(MATERIAL FOR THE TASK Opens)
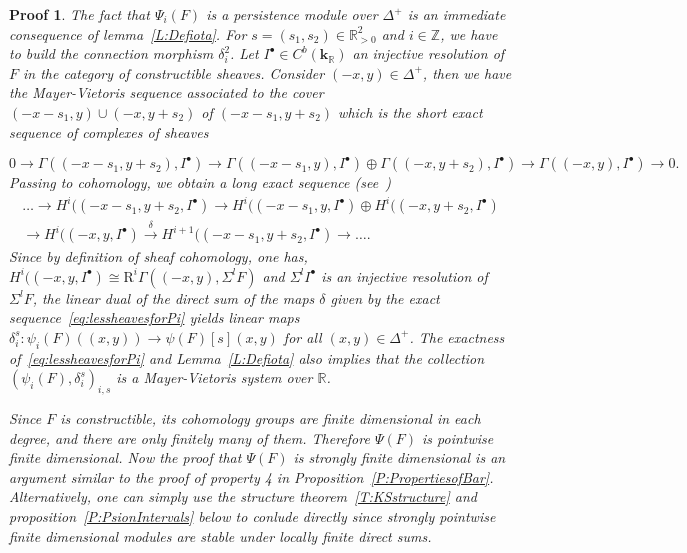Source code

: \documentclass[a4paper, english, 11pt]{article}
\newcommand{\kk}[0]{\textbf{k}}
\newcommand{\0}{\vec{0}}
\newcommand{\R}[0]{\mathbb{R}}
\newcommand{\Z}[0]{\mathbb{Z}}
\newcommand{\Rr}[0]{\text{R}}
\newtheorem*{pf}{Proof} }
\begin{document}
\begin{pf} The fact that $\Psi_i(F)$ is a persistence module over $\Delta^+$ is an immediate consequence of lemma~\ref{L:Defiota}.
For $s = (s_1,s_2)\in \R^2_{>0}$ and $i\in\Z$, we have to build the connection morphism $\delta_i^2$. Let $I^\bullet\in C^b(\kk_\R)$ an injective resolution of $F$ in the category of constructible sheaves. Consider $(-x,y)\in \Delta^+$, then we have the Mayer-Vietoris sequence associated to the cover $(-x - s_1 , y) \cup (-x , y + s_2) $ of $(-x - s_1 , y + s_2)$ which is the short exact sequence of complexes of sheaves 

$$0 \longrightarrow \Gamma((-x - s_1 , y + s_2), I^\bullet) \longrightarrow \Gamma((-x - s_1 , y), I^\bullet) \oplus  \Gamma((-x , y+s_2), I^\bullet) \longrightarrow \Gamma((-x,y), I^\bullet) \longrightarrow 0 .$$
Passing to cohomology, we obtain a long exact sequence (see~\cite{Kash90}) 
\begin{multline}\label{eq:lessheavesforPi} 
\dots \to     H^i((-x-s_1, y+s_2, I^\bullet) \to 
 H^i((-x-s_1, y, I^\bullet) \oplus  H^i((-x, y+s_2, I^\bullet) \\ \to 
  H^i((-x, y, I^\bullet) \stackrel{\delta}\to H^{i+1}((-x-s_1, y+s_2, I^\bullet) \to \dots.
\end{multline}
Since by definition of sheaf cohomology, one has, $H^i((-x, y, I^\bullet) \cong \Rr^i\Gamma \left ( (-x,y) , \Sigma^l F\right )$ and $\Sigma^l I^\bullet$ is an injective resolution of $\Sigma^l F$, the linear dual of the direct sum of the maps $\delta$ given by the exact sequence~\eqref{eq:lessheavesforPi} yields linear maps $\delta_i^s:\psi_i(F)((x,y)) \to \psi(F)[s](x,y)$ for all $(x,y) \in \Delta^+$. The exactness of~\eqref{eq:lessheavesforPi} and Lemma~\ref{L:Defiota} also implies that the collection $(\psi_i(F), \delta_i^s)_{i,s}$ is a Mayer-Vietoris system over $\R$.

Since $F$ is constructible, its cohomology groups are finite dimensional in each degree, and there are only finitely many of them. Therefore $\Psi(F)$ is pointwise finite dimensional. Now the proof that $\Psi(F)$ is strongly finite dimensional is an argument similar to the proof of property 4 in Proposition~\ref{P:PropertiesofBar}. Alternatively, one can simply use the structure theorem~\ref{T:KSstructure}
and proposition~\ref{P:PsionIntervals} below to conlude directly since  strongly pointwise finite dimensional modules are stable under locally finite direct sums.\end{pf}
\end{document}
(MATERIAL FOR THE TASK Closes)
__WHAT YOU SHOULD DO__
The entries above are to be printed again word for word, with every picture removed.

__THE COMPLETED TASK__
Source code

: \documentclass[a4paper, english, 11pt]{article}
\newcommand{\kk}[0]{\textbf{k}}
\newcommand{\0}{\vec{0}}
\newcommand{\R}[0]{\mathbb{R}}
\newcommand{\Z}[0]{\mathbb{Z}}
\newcommand{\Rr}[0]{\text{R}}
\newtheorem*{pf}{Proof} }
\begin{document}
\begin{pf} The fact that $\Psi_i(F)$ is a persistence module over $\Delta^+$ is an immediate consequence of lemma~\ref{L:Defiota}.
For $s = (s_1,s_2)\in \R^2_{>0}$ and $i\in\Z$, we have to build the connection morphism $\delta_i^2$. Let $I^\bullet\in C^b(\kk_\R)$ an injective resolution of $F$ in the category of constructible sheaves. Consider $(-x,y)\in \Delta^+$, then we have the Mayer-Vietoris sequence associated to the cover $(-x - s_1 , y) \cup (-x , y + s_2) $ of $(-x - s_1 , y + s_2)$ which is the short exact sequence of complexes of sheaves 

$$0 \longrightarrow \Gamma((-x - s_1 , y + s_2), I^\bullet) \longrightarrow \Gamma((-x - s_1 , y), I^\bullet) \oplus  \Gamma((-x , y+s_2), I^\bullet) \longrightarrow \Gamma((-x,y), I^\bullet) \longrightarrow 0 .$$
Passing to cohomology, we obtain a long exact sequence (see~\cite{Kash90}) 
\begin{multline}\label{eq:lessheavesforPi} 
\dots \to     H^i((-x-s_1, y+s_2, I^\bullet) \to 
 H^i((-x-s_1, y, I^\bullet) \oplus  H^i((-x, y+s_2, I^\bullet) \\ \to 
  H^i((-x, y, I^\bullet) \stackrel{\delta}\to H^{i+1}((-x-s_1, y+s_2, I^\bullet) \to \dots.
\end{multline}
Since by definition of sheaf cohomology, one has, $H^i((-x, y, I^\bullet) \cong \Rr^i\Gamma \left ( (-x,y) , \Sigma^l F\right )$ and $\Sigma^l I^\bullet$ is an injective resolution of $\Sigma^l F$, the linear dual of the direct sum of the maps $\delta$ given by the exact sequence~\eqref{eq:lessheavesforPi} yields linear maps $\delta_i^s:\psi_i(F)((x,y)) \to \psi(F)[s](x,y)$ for all $(x,y) \in \Delta^+$. The exactness of~\eqref{eq:lessheavesforPi} and Lemma~\ref{L:Defiota} also implies that the collection $(\psi_i(F), \delta_i^s)_{i,s}$ is a Mayer-Vietoris system over $\R$.

Since $F$ is constructible, its cohomology groups are finite dimensional in each degree, and there are only finitely many of them. Therefore $\Psi(F)$ is pointwise finite dimensional. Now the proof that $\Psi(F)$ is strongly finite dimensional is an argument similar to the proof of property 4 in Proposition~\ref{P:PropertiesofBar}. Alternatively, one can simply use the structure theorem~\ref{T:KSstructure}
and proposition~\ref{P:PsionIntervals} below to conlude directly since  strongly pointwise finite dimensional modules are stable under locally finite direct sums.\end{pf}
\end{document}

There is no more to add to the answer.